• [Work instruction]:
I need every line of the material below that includes the string "prodotto".

• [Records supplied]:
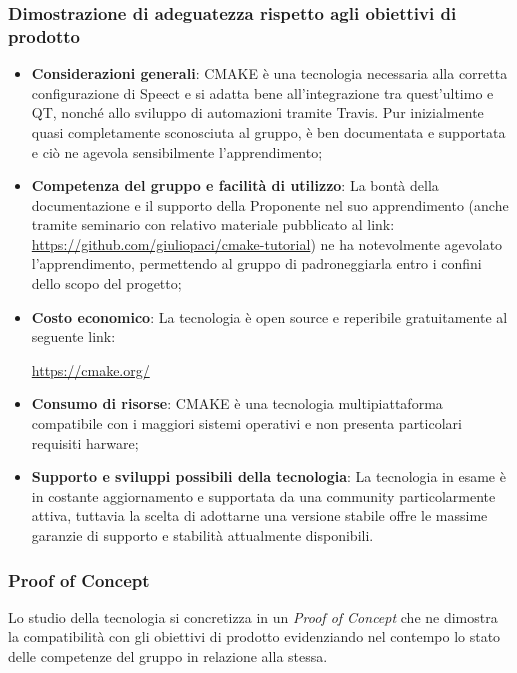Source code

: \documentclass[./../Technology Baseline.tex]{subfiles}
\begin{document}
\subsubsection{Dimostrazione di adeguatezza rispetto agli obiettivi di prodotto}
\begin{itemize}
	\item \textbf{Considerazioni generali}: CMAKE è una tecnologia necessaria alla corretta configurazione di Speect e si adatta bene all'integrazione tra quest'ultimo e QT, nonché allo sviluppo di automazioni tramite Travis. Pur inizialmente quasi completamente sconosciuta al gruppo, è ben documentata e supportata e ciò ne agevola sensibilmente l'apprendimento;
	\item \textbf{Competenza del gruppo e facilità di utilizzo}: La bontà della documentazione e il supporto della Proponente nel suo apprendimento (anche tramite seminario con relativo materiale pubblicato al link: \url{https://github.com/giuliopaci/cmake-tutorial}) ne ha notevolmente agevolato l'apprendimento, permettendo al gruppo di padroneggiarla entro i confini dello scopo del progetto;
	
	\item \textbf{Costo economico}: La tecnologia è open source e reperibile gratuitamente al seguente link:
	\begin{center}
		\url{https://cmake.org/}
	\end{center}

	\item \textbf{Consumo di risorse}: CMAKE è una tecnologia multipiattaforma compatibile con i maggiori sistemi operativi e non presenta particolari requisiti harware;
	
	\item \textbf{Supporto e sviluppi possibili della tecnologia}: La tecnologia in esame è in costante aggiornamento e supportata da una community particolarmente attiva, tuttavia la scelta di adottarne una versione stabile offre le massime garanzie di supporto e stabilità attualmente disponibili.
\end{itemize}

\subsubsection{Proof of Concept}
Lo studio della tecnologia si concretizza in un \textit{Proof of Concept} che ne dimostra la compatibilità con gli obiettivi di prodotto evidenziando nel contempo lo stato delle competenze del gruppo in relazione alla stessa.
\end{document}
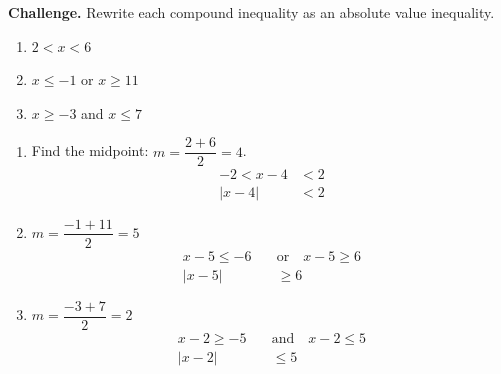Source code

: \documentclass{ximera}
\begin{document}
\begin{problem}
\textbf{Challenge.} Rewrite each compound inequality as an absolute value inequality.
\begin{enumerate}
  \item[(a)] $2 < x < 6$
  \medskip
  \item[(b)] $x \leq -1$ or $x \geq 11$
  \medskip
  \item[(c)] $x \geq -3$ and $x \leq 7$
\end{enumerate}

\begin{solution}
\begin{enumerate}
  \item[(a)] Find the midpoint: $m = \dfrac{2+6}{2} = 4$.
  \begin{align*}
    -2 < x-4 &< 2\\
    |x-4| &< 2
  \end{align*}

  \item[(b)] $m = \dfrac{-1+11}{2} = 5$
  \begin{align*}
    x-5 \leq -6 \quad &\text{or}\quad x-5 \geq 6\\
    |x-5| &\geq 6
  \end{align*}

  \item[(c)] $m = \dfrac{-3+7}{2} = 2$
  \begin{align*}
    x-2 \geq -5 \quad &\text{and}\quad x-2 \leq 5\\
    |x-2| &\leq 5
  \end{align*}
\end{enumerate}
\end{solution}
\end{problem}
\end{document}
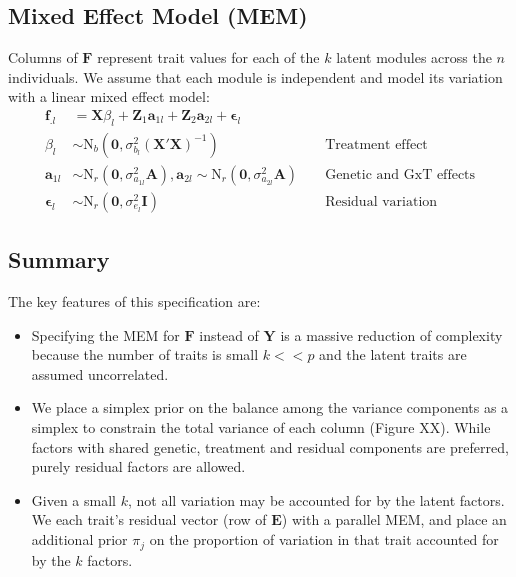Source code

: \documentclass[11pt]{amsart}
\begin{document}
\subsection{Mixed Effect Model (MEM)}
Columns of $\mathbf{F}$ represent trait values for each of the $k$ latent modules across the $n$ individuals. We assume that each module is independent and model its variation with a linear mixed effect model:
\begin{align}
\mathbf{f}_{.l} &= \mathbf{X} \beta_l + \mathbf{Z}_1 \mathbf{a}_{1l} + \mathbf{Z}_2 \mathbf{a}_{2l} + \mathbf{\epsilon}_l \\
\beta_l &\sim \mbox{N}_b(\mathbf{0},\sigma^2_{b_l} (\mathbf{X}'\mathbf{X})^{-1}) &&\mbox { Treatment effect} \nonumber \\
\mathbf{a}_{1l} &\sim \mbox{N}_r(\mathbf{0},\sigma^2_{a_{1l}} \mathbf{A}), \mathbf{a}_{2l} \sim \mbox{N}_r(\mathbf{0},\sigma^2_{a_{2l}} \mathbf{A}) 
	&&\mbox { Genetic and GxT effects}  \nonumber \\
\mathbf{\epsilon}_l &\sim \mbox{N}_r(\mathbf{0},\sigma^2_{e_l} \mathbf{I}) &&\mbox { Residual variation}  \nonumber
\end{align}


\subsection{Summary}
The key features of this specification are:
\begin{itemize}
\item Specifying the MEM for $\mathbf{F}$ instead of $\mathbf{Y}$ is a massive reduction of complexity because the number of traits is small $k << p$ and the latent traits are assumed uncorrelated.
\item We place a simplex prior on the balance among the variance components as a simplex to constrain the total variance of each column (Figure XX). While factors with shared genetic, treatment and residual components are preferred, purely residual factors are allowed.
\item Given a small $k$, not all variation may be accounted for by the latent factors. We each trait's residual vector (row of $\mathbf{E}$) with a parallel MEM, and place an additional prior $\pi_j$ on the proportion of variation in that trait accounted for by the $k$ factors.
\end{itemize}
\end{document}
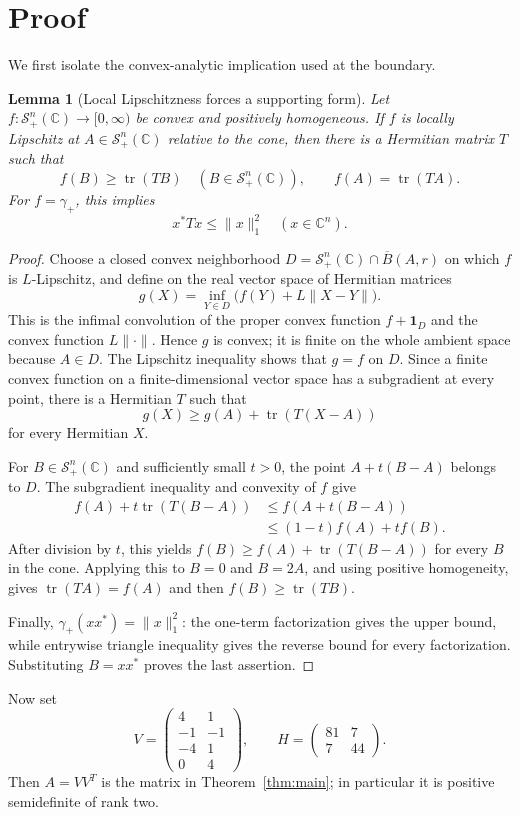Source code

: \documentclass[11pt]{article}
\newtheorem{lemma}{Lemma}
\newcommand{\gp}{\gamma_+}
\newcommand{\psd}{\mathcal S_+}
\newcommand{\C}{\mathbb C}
\newcommand{\tr}{\operatorname{tr}}
\begin{document}
\section{Proof}

We first isolate the convex-analytic implication used at the boundary.

\begin{lemma}[Local Lipschitzness forces a supporting form]\label{lem:support}
Let $f:\psd^n(\C)\to[0,\infty)$ be convex and positively homogeneous. If
$f$ is locally Lipschitz at $A\in\psd^n(\C)$ relative to the cone, then there
is a Hermitian matrix $T$ such that
\[
 f(B)\geq \tr(TB)\quad(B\in\psd^n(\C)),
 \qquad f(A)=\tr(TA).
\]
For $f=\gp$, this implies
\[
 x^*Tx\leq\|x\|_1^2\quad(x\in\C^n).
\]
\end{lemma}

\begin{proof}
Choose a closed convex neighborhood
$D=\psd^n(\C)\cap\overline B(A,r)$ on which $f$ is $L$-Lipschitz, and define
on the real vector space of Hermitian matrices
\[
 g(X)=\inf_{Y\in D}\bigl(f(Y)+L\|X-Y\|\bigr).
\]
This is the infimal convolution of the proper convex function
$f+\mathbf 1_D$ and the convex function $L\|\cdot\|$. Hence $g$ is convex;
it is finite on the whole ambient space because $A\in D$. The Lipschitz
inequality shows that $g=f$ on $D$. Since a finite convex function on a
finite-dimensional vector space has a subgradient at every point, there is a
Hermitian $T$ such that
\[
 g(X)\geq g(A)+\tr(T(X-A))
\]
for every Hermitian $X$.

For $B\in\psd^n(\C)$ and sufficiently small $t>0$, the point
$A+t(B-A)$ belongs to $D$. The subgradient inequality and convexity of $f$
give
\begin{align*}
 f(A)+t\tr(T(B-A))
 &\leq f(A+t(B-A))\\
 &\leq (1-t)f(A)+tf(B).
\end{align*}
After division by $t$, this yields
$f(B)\geq f(A)+\tr(T(B-A))$ for every $B$ in the cone. Applying this to
$B=0$ and $B=2A$, and using positive homogeneity, gives
$\tr(TA)=f(A)$ and then $f(B)\geq\tr(TB)$.

Finally, $\gp(xx^*)=\|x\|_1^2$: the one-term factorization gives the upper
bound, while entrywise triangle inequality gives the reverse bound for every
factorization. Substituting $B=xx^*$ proves the last assertion.
\end{proof}

Now set
\[
 V=\begin{pmatrix}
 4&1\\-1&-1\\-4&1\\0&4
 \end{pmatrix},
 \qquad
 H=\begin{pmatrix}81&7\\7&44\end{pmatrix}.
\]
Then $A=VV^T$ is the matrix in Theorem~\ref{thm:main}; in particular it is
positive semidefinite of rank two.
\end{document}
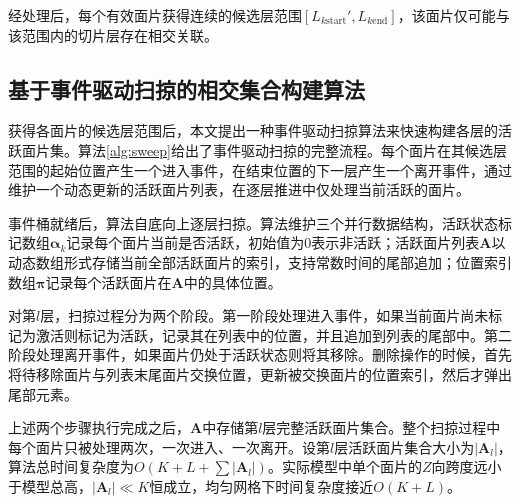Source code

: 经处理后，每个有效面片获得连续的候选层范围$[L_{k\mathrm{start}}',L_{k\mathrm{end}}]$，该面片仅可能与该范围内的切片层存在相交关联。

\subsection{基于事件驱动扫掠的相交集合构建算法}

获得各面片的候选层范围后，本文提出一种事件驱动扫掠算法来快速构建各层的活跃面片集。算法\ref{alg:sweep}给出了事件驱动扫掠的完整流程。每个面片在其候选层范围的起始位置产生一个进入事件，在结束位置的下一层产生一个离开事件，通过维护一个动态更新的活跃面片列表，在逐层推进中仅处理当前活跃的面片。

事件桶就绪后，算法自底向上逐层扫掠。算法维护三个并行数据结构，活跃状态标记数组$\bm{\alpha}_{k}$记录每个面片当前是否活跃，初始值为0表示非活跃；活跃面片列表$\bm{A}$以动态数组形式存储当前全部活跃面片的索引，支持常数时间的尾部追加；位置索引数组$\bm{\pi}$记录每个活跃面片在$\bm{A}$中的具体位置。

对第$l$层，扫掠过程分为两个阶段。第一阶段处理进入事件，如果当前面片尚未标记为激活则标记为活跃，记录其在列表中的位置，并且追加到列表的尾部中。第二阶段处理离开事件，如果面片仍处于活跃状态则将其移除。删除操作的时候，首先将待移除面片与列表末尾面片交换位置，更新被交换面片的位置索引，然后才弹出尾部元素。

上述两个步骤执行完成之后，$\bm{A}$中存储第$l$层完整活跃面片集合。整个扫掠过程中每个面片只被处理两次，一次进入、一次离开。设第$l$层活跃面片集合大小为$|\bm{A}_{l}|$，算法总时间复杂度为$O(K+L+\sum|\bm{A}_{l}|)$。实际模型中单个面片的$Z$向跨度远小于模型总高，$|\bm{A}_{l}|\ll K$恒成立，均匀网格下时间复杂度接近$O(K+L)$。

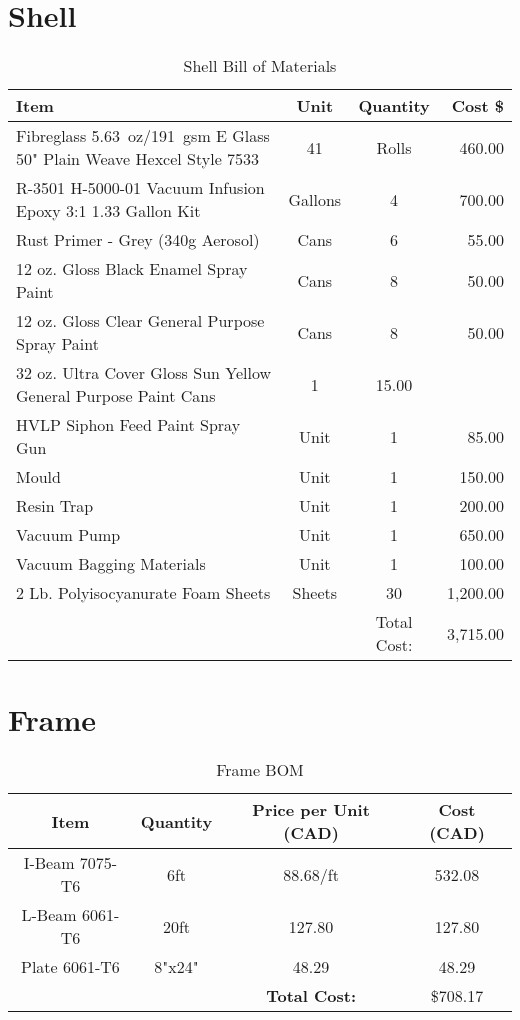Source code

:\documentclass[main.tex]{subfiles}
\begin{document}
\section{Shell}
\begin{table}[H]
\centering
  \begin{tabular}{@{}l c c r@{}} \toprule
    Item & Unit & Quantity & Cost \$ \\ \midrule
    Fibreglass \SI{5.63}{oz}/\SI{191}{gsm} E Glass 50" Plain Weave Hexcel Style 7533 & 41 & Rolls & 460.00 \\
    R-3501 H-5000-01 Vacuum Infusion Epoxy 3:1 1.33 Gallon Kit & Gallons & 4 & 700.00\\
    Rust Primer - Grey (340g Aerosol) & Cans & 6 & 55.00\\
    12 oz. Gloss Black Enamel Spray Paint & Cans & 8 & 50.00\\
    12 oz. Gloss Clear General Purpose Spray Paint & Cans & 8 & 50.00\\
    32 oz. Ultra Cover Gloss Sun Yellow General Purpose Paint Cans & 1 & 15.00\\
    HVLP Siphon Feed Paint Spray Gun & Unit & 1 & 85.00 \\
    Mould & Unit & 1 & 150.00 \\
    Resin Trap & Unit & 1 & 200.00 \\
    Vacuum Pump & Unit & 1 & 650.00 \\
    Vacuum Bagging Materials & Unit & 1 & 100.00 \\
    2 Lb. Polyisocyanurate Foam Sheets & Sheets & 30 & 1,200.00 \\
    \midrule
     & & Total Cost: & 3,715.00\\
     \bottomrule
  \end{tabular}
  \caption{Shell Bill of Materials}
  \label{table:shellmoney}
\end{table}
\section{Frame}
\begin{table}[H]
    \centering
    \begin{tabular}{cccc}

    \toprule

    Item & Quantity & Price per Unit (CAD) & Cost (CAD) \\
    \midrule

    I-Beam 7075-T6 & 6ft & 88.68/ft & 532.08\\
    L-Beam 6061-T6 & 20ft & 127.80 & 127.80\\
    Plate 6061-T6 & 8"x24" & 48.29 & 48.29\\

\midrule
 & & \textbf{Total Cost:} & \$708.17\\
    \bottomrule

	\end{tabular}
    \caption{Frame BOM}
    \label{table:frame-bom}
\end{table}
\end{document}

• [Result for this task]:
\subsubsection{Dimostrazione di adeguatezza rispetto agli obiettivi di prodotto}
Lo studio della tecnologia si concretizza in un \textit{Proof of Concept} che ne dimostra la compatibilità con gli obiettivi di prodotto evidenziando nel contempo lo stato delle competenze del gruppo in relazione alla stessa.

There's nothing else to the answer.